No, I wasn't at all surprised. During times of war people lived for the moment, and they lived like each day was their last. Men and women were often married after only days of knowing each other. Lives were consumed by "living" in the face of death.
Gradesaver's analysis of this section:
"The sexual liaison across the canal at first appears to be a picaresque adventure of the kind frequently found in war stories; lusty young soldiers skirt authority while meeting up with exotic local women. But from the start, it seems doomed for failure. First, sex to the men cannot be a regular experience; war has made sure of that. Instead of getting new clothes to "compete" for the woman in the poster, they have to settle for a delousing.
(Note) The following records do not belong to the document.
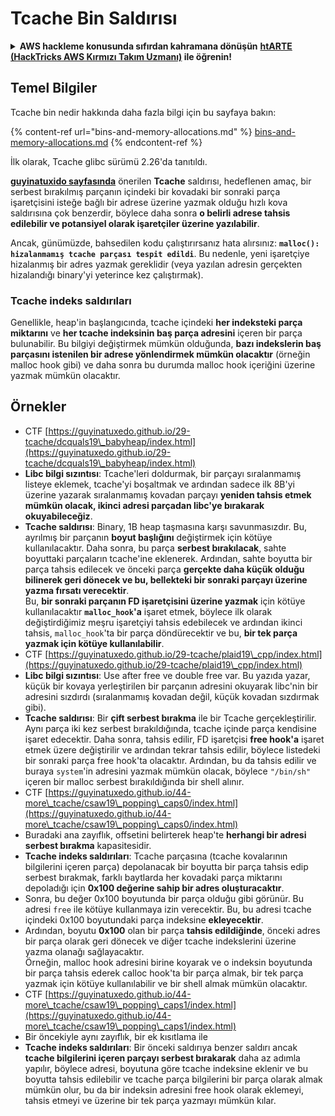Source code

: # Tcache Bin Saldırısı

<details>

<summary><strong>AWS hackleme konusunda sıfırdan kahramana dönüşün</strong> <a href="https://training.hacktricks.xyz/courses/arte"><strong>htARTE (HackTricks AWS Kırmızı Takım Uzmanı)</strong></a><strong> ile öğrenin!</strong></summary>

HackTricks'i desteklemenin diğer yolları:

* **Şirketinizi HackTricks'te reklamını görmek istiyorsanız** veya **HackTricks'i PDF olarak indirmek istiyorsanız** [**ABONELİK PLANLARINI**](https://github.com/sponsors/carlospolop) kontrol edin!
* [**Resmi PEASS & HackTricks ürünlerini alın**](https://peass.creator-spring.com)
* [**The PEASS Ailesi'ni**](https://opensea.io/collection/the-peass-family) keşfedin, özel [**NFT'lerimiz**](https://opensea.io/collection/the-peass-family) koleksiyonumuz
* **Katılın** 💬 [**Discord grubuna**](https://discord.gg/hRep4RUj7f) veya [**telegram grubuna**](https://t.me/peass) veya bizi **Twitter** 🐦 [**@hacktricks\_live**](https://twitter.com/hacktricks\_live)** takip edin.**
* **Hacking püf noktalarınızı paylaşarak** [**HackTricks**](https://github.com/carlospolop/hacktricks) ve [**HackTricks Cloud**](https://github.com/carlospolop/hacktricks-cloud) github depolarına PR gönderin.

</details>

## Temel Bilgiler

Tcache bin nedir hakkında daha fazla bilgi için bu sayfaya bakın:

{% content-ref url="bins-and-memory-allocations.md" %}
[bins-and-memory-allocations.md](bins-and-memory-allocations.md)
{% endcontent-ref %}

İlk olarak, Tcache glibc sürümü 2.26'da tanıtıldı.

[**guyinatuxido sayfasında**](https://guyinatuxedo.github.io/29-tcache/tcache\_explanation/index.html) önerilen **Tcache** saldırısı, hedeflenen amaç, bir serbest bırakılmış parçanın içindeki bir kovadaki bir sonraki parça işaretçisini isteğe bağlı bir adrese üzerine yazmak olduğu hızlı kova saldırısına çok benzerdir, böylece daha sonra **o belirli adrese tahsis edilebilir ve potansiyel olarak işaretçiler üzerine yazılabilir**.

Ancak, günümüzde, bahsedilen kodu çalıştırırsanız hata alırsınız: **`malloc(): hizalanmamış tcache parçası tespit edildi`**. Bu nedenle, yeni işaretçiye hizalanmış bir adres yazmak gereklidir (veya yazılan adresin gerçekten hizalandığı binary'yi yeterince kez çalıştırmak).

### Tcache indeks saldırıları

Genellikle, heap'in başlangıcında, tcache içindeki **her indeksteki parça miktarını** ve **her tcache indeksinin baş parça adresini** içeren bir parça bulunabilir. Bu bilgiyi değiştirmek mümkün olduğunda, **bazı indekslerin baş parçasını istenilen bir adrese yönlendirmek mümkün olacaktır** (örneğin malloc hook gibi) ve daha sonra bu durumda malloc hook içeriğini üzerine yazmak mümkün olacaktır.

## Örnekler

* CTF [https://guyinatuxedo.github.io/29-tcache/dcquals19\_babyheap/index.html](https://guyinatuxedo.github.io/29-tcache/dcquals19\_babyheap/index.html)
* **Libc bilgi sızıntısı**: Tcache'leri doldurmak, bir parçayı sıralanmamış listeye eklemek, tcache'yi boşaltmak ve ardından sadece ilk 8B'yi üzerine yazarak sıralanmamış kovadan parçayı **yeniden tahsis etmek mümkün olacak, ikinci adresi parçadan libc'ye bırakarak okuyabileceğiz**.
* **Tcache saldırısı**: Binary, 1B heap taşmasına karşı savunmasızdır. Bu, ayrılmış bir parçanın **boyut başlığını** değiştirmek için kötüye kullanılacaktır. Daha sonra, bu parça **serbest bırakılacak**, sahte boyuttaki parçaların tcache'ine eklenerek. Ardından, sahte boyutta bir parça tahsis edilecek ve önceki parça **gerçekte daha küçük olduğu bilinerek geri dönecek ve bu, bellekteki bir sonraki parçayı üzerine yazma fırsatı verecektir**.\
Bu, **bir sonraki parçanın FD işaretçisini üzerine yazmak** için kötüye kullanılacaktır **`malloc_hook`'a** işaret etmek, böylece ilk olarak değiştirdiğimiz meşru işaretçiyi tahsis edebilecek ve ardından ikinci tahsis, `malloc_hook`'ta bir parça döndürecektir ve bu, **bir tek parça yazmak için kötüye kullanılabilir**.
* CTF [https://guyinatuxedo.github.io/29-tcache/plaid19\_cpp/index.html](https://guyinatuxedo.github.io/29-tcache/plaid19\_cpp/index.html)
* **Libc bilgi sızıntısı**: Use after free ve double free var. Bu yazıda yazar, küçük bir kovaya yerleştirilen bir parçanın adresini okuyarak libc'nin bir adresini sızdırdı (sıralanmamış kovadan değil, küçük kovadan sızdırmak gibi).
* **Tcache saldırısı**: Bir **çift serbest bırakma** ile bir Tcache gerçekleştirilir. Aynı parça iki kez serbest bırakıldığında, tcache içinde parça kendisine işaret edecektir. Daha sonra, tahsis edilir, FD işaretçisi **free hook'a** işaret etmek üzere değiştirilir ve ardından tekrar tahsis edilir, böylece listedeki bir sonraki parça free hook'ta olacaktır. Ardından, bu da tahsis edilir ve buraya `system`'in adresini yazmak mümkün olacak, böylece `"/bin/sh"` içeren bir malloc serbest bırakıldığında bir shell alınır.
* CTF [https://guyinatuxedo.github.io/44-more\_tcache/csaw19\_popping\_caps0/index.html](https://guyinatuxedo.github.io/44-more\_tcache/csaw19\_popping\_caps0/index.html)
* Buradaki ana zayıflık, offsetini belirterek heap'te **herhangi bir adresi serbest bırakma** kapasitesidir.
* **Tcache indeks saldırıları**: Tcache parçasına (tcache kovalarının bilgilerini içeren parça) depolanacak bir boyutta bir parça tahsis edip serbest bırakmak, farklı baytlarda her kovadaki parça miktarını depoladığı için **0x100 değerine sahip bir adres oluşturacaktır**.
* Sonra, bu değer 0x100 boyutunda bir parça olduğu gibi görünür. Bu adresi `free` ile kötüye kullanmaya izin verecektir. Bu, bu adresi tcache içindeki 0x100 boyutundaki parça indeksine **ekleyecektir**.
* Ardından, boyutu **0x100** olan bir parça **tahsis edildiğinde**, önceki adres bir parça olarak geri dönecek ve diğer tcache indekslerini üzerine yazma olanağı sağlayacaktır.\
Örneğin, malloc hook adresini birine koyarak ve o indeksin boyutunda bir parça tahsis ederek calloc hook'ta bir parça almak, bir tek parça yazmak için kötüye kullanılabilir ve bir shell almak mümkün olacaktır.
* CTF [https://guyinatuxedo.github.io/44-more\_tcache/csaw19\_popping\_caps1/index.html](https://guyinatuxedo.github.io/44-more\_tcache/csaw19\_popping\_caps1/index.html)
* Bir öncekiyle aynı zayıflık, bir ek kısıtlama ile
* **Tcache indeks saldırıları**: Bir önceki saldırıya benzer saldırı ancak **tcache bilgilerini içeren parçayı serbest bırakarak** daha az adımla yapılır, böylece adresi, boyutuna göre tcache indeksine eklenir ve bu boyutta tahsis edilebilir ve tcache parça bilgilerini bir parça olarak almak mümkün olur, bu da bir indeksin adresini free hook olarak eklemeyi, tahsis etmeyi ve üzerine bir tek parça yazmayı mümkün kılar.
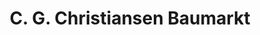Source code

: ---
title: "C. G. Christiansen Baumarkt"
url: /wyk-auf-foehr/c-g-christiansen-baumarkt/
shop: Baumarkt
---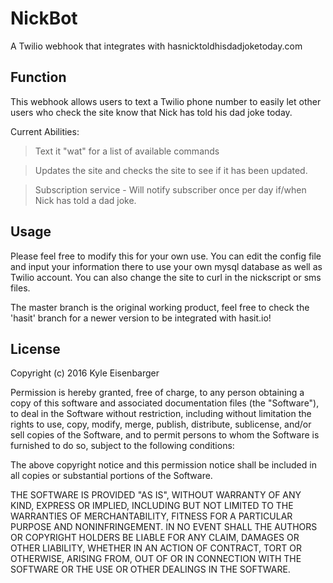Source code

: # NickBot
A Twilio webhook that integrates with hasnicktoldhisdadjoketoday.com

## Function

This webhook allows users to text a Twilio phone number to easily let other users who check the site know that Nick has told his dad joke today.

Current Abilities:

>Text it "wat" for a list of available commands

> Updates the site and checks the site to see if it has been updated.

>Subscription service - Will notify subscriber once per day if/when Nick has told a dad joke.

## Usage

Please feel free to modify this for your own use. You can edit the config file and input your information there to use your own mysql database as well as Twilio account. You can also change the site to curl in the nickscript or sms files.

The master branch is the original working product, feel free to check the 'hasit' branch for a newer version to be integrated with hasit.io!

## License

Copyright (c) 2016 Kyle Eisenbarger

Permission is hereby granted, free of charge, to any person obtaining a copy of this software and associated documentation files (the "Software"), to deal in the Software without restriction, including without limitation the rights to use, copy, modify, merge, publish, distribute, sublicense, and/or sell copies of the Software, and to permit persons to whom the Software is furnished to do so, subject to the following conditions:

The above copyright notice and this permission notice shall be included in all copies or substantial portions of the Software.

THE SOFTWARE IS PROVIDED "AS IS", WITHOUT WARRANTY OF ANY KIND, EXPRESS OR IMPLIED, INCLUDING BUT NOT LIMITED TO THE WARRANTIES OF MERCHANTABILITY, FITNESS FOR A PARTICULAR PURPOSE AND NONINFRINGEMENT. IN NO EVENT SHALL THE AUTHORS OR COPYRIGHT HOLDERS BE LIABLE FOR ANY CLAIM, DAMAGES OR OTHER LIABILITY, WHETHER IN AN ACTION OF CONTRACT, TORT OR OTHERWISE, ARISING FROM, OUT OF OR IN CONNECTION WITH THE SOFTWARE OR THE USE OR OTHER DEALINGS IN THE SOFTWARE.
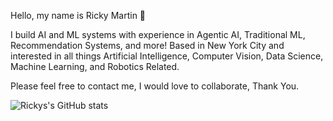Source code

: Hello, my name is Ricky Martin :wave:

I build AI and ML systems with experience in Agentic AI, Traditional ML, Recommendation Systems, and more! Based in New York City and interested in all things Artificial Intelligence, 
Computer Vision, Data Science, Machine Learning, and Robotics Related. 

Please feel free to contact me, I would love to collaborate, Thank You.

![Rickys's GitHub stats](https://github-readme-stats.vercel.app/api?username=rickymartin-dev&show_icons=true&theme=radical)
Moreover, the women are French and, technically, their enemies. This immediate confusion (which does not seem to bother any of them at all) bleeds into an even greater ambiguity: the fusion of love and war. Love and war are frequently starkly contrasted in literature: love produces birth and other emotions of re-birth, while war produces death and its attendant mortal emotions. Paul hopes to separate love and war--he wants the brunette to deliver him from "war and terror and grossness, in order to awaken young and happy." However, the brunette is interested in Paul only if death is around the corner for him. When she learns he is going off on leave, he is no longer a "'pauvre garçon'" ("poor boy"), but simply another man. She is sold on the romantic notion of war, and love for her is possible only if Paul is an idealized, heroic soldier."